I’ve already given you some tips for minute-taking in a previous post. Here are some more. They’re more about your preparation than about the actual writing of the minutes. Prepare well and writing the minutes will be much easier.
- Read the agenda and the papers. If you don’t know some of the vocabulary, check in a dictionary or ask for someone’s help. Become familiar with the language and the content.
- Talk to the chairperson and ask if they can give you some idea of what is to be covered, what kinds of decisions will be made and to lay down ground rules. For example, if you don’t understand something, are you allowed to ask for clarification during the meeting? Can you summarise a point during the meeting to clarify it?

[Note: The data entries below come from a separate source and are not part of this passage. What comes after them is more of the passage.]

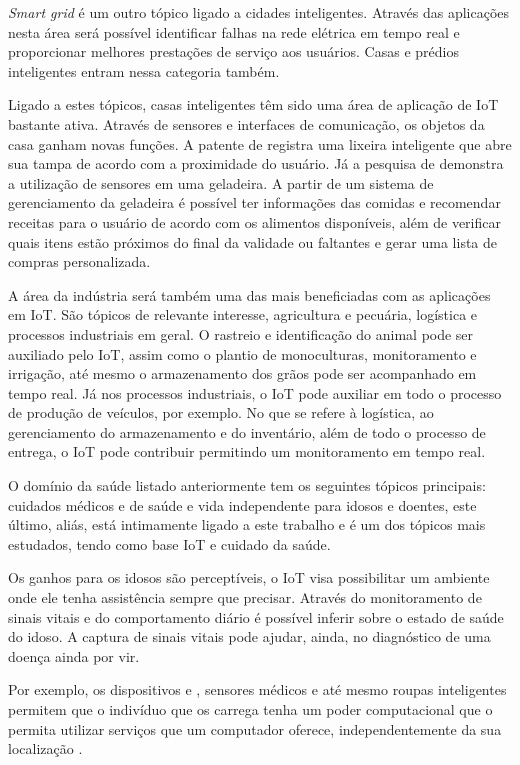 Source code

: \textit{Smart grid} é um outro tópico ligado a cidades inteligentes. Através
das aplicações nesta área será possível identificar falhas na rede elétrica em 
tempo real e proporcionar melhores prestações de serviço aos usuários. Casas
e prédios inteligentes entram nessa categoria também.

Ligado a estes tópicos, casas inteligentes têm sido uma área de aplicação de
IoT bastante ativa. Através de sensores e interfaces de comunicação, os objetos
da casa ganham novas funções. A patente de  registra
uma lixeira inteligente que abre sua tampa de acordo com a proximidade do
usuário. Já a pesquisa de  demonstra a utilização de
sensores em uma geladeira. A partir de um sistema de gerenciamento da geladeira
é possível ter informações das comidas e recomendar receitas para o usuário de
acordo com os alimentos disponíveis, além de verificar quais itens estão
próximos do final da validade ou faltantes e gerar uma lista de compras
personalizada.

A área da indústria será também uma das mais beneficiadas com as aplicações em IoT.
São tópicos de relevante interesse, agricultura e pecuária, logística e 
processos industriais em geral. O rastreio e identificação do animal pode ser
auxiliado pelo IoT, assim como o plantio de monoculturas, monitoramento e 
irrigação, até mesmo o armazenamento dos grãos pode ser acompanhado em tempo
real. Já nos processos industriais, o IoT pode auxiliar em todo o processo
de produção de veículos, por exemplo. No que se refere à logística, ao gerenciamento
do armazenamento e do inventário, além de todo o processo de entrega, o IoT pode
contribuir permitindo um monitoramento em tempo real.

O domínio da saúde listado anteriormente tem os seguintes tópicos principais:
cuidados médicos e de saúde e vida independente para idosos e doentes, este último, aliás,
está intimamente ligado a este trabalho e é um dos tópicos mais estudados, tendo
como base IoT e cuidado da saúde.

Os ganhos para os idosos são perceptíveis, o IoT visa possibilitar um ambiente
onde ele tenha assistência sempre que precisar. Através do monitoramento de 
sinais vitais e do comportamento diário é possível inferir sobre o estado 
de saúde do idoso. A captura de sinais vitais pode ajudar, ainda, no diagnóstico
de uma doença ainda por vir.

Por exemplo, os dispositivos \smartphones e \smartwatches, sensores médicos e até 
mesmo roupas inteligentes permitem que o indivíduo que os carrega tenha um poder 
computacional que o permita utilizar serviços que um computador oferece, 
independentemente da sua localização \cite{de2003computaccao}.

- Become familiar with the participants. Talk to them if you have a chance so that you are familiar with their voices and accents. Learn which face belongs to which name so that you’re not struggling with who’s who during the actual meeting. If you don’t know everyone, check if it’s okay to use name plates on the tables so that you can quickly see who is speaking.
At the meeting
- Use a system of initials to record people’s contributions. If you have two people with the same initials, work out a code to identify which is which.
- Record your notes in bullet point format (not sentences and essay style) and leave lots of white space. Make sure you have plenty of paper.
After the meeting
- Write up your minutes as soon as possible after the meeting, preferably on the same day, while your memory is fresh. You’re less likely to make mistakes then.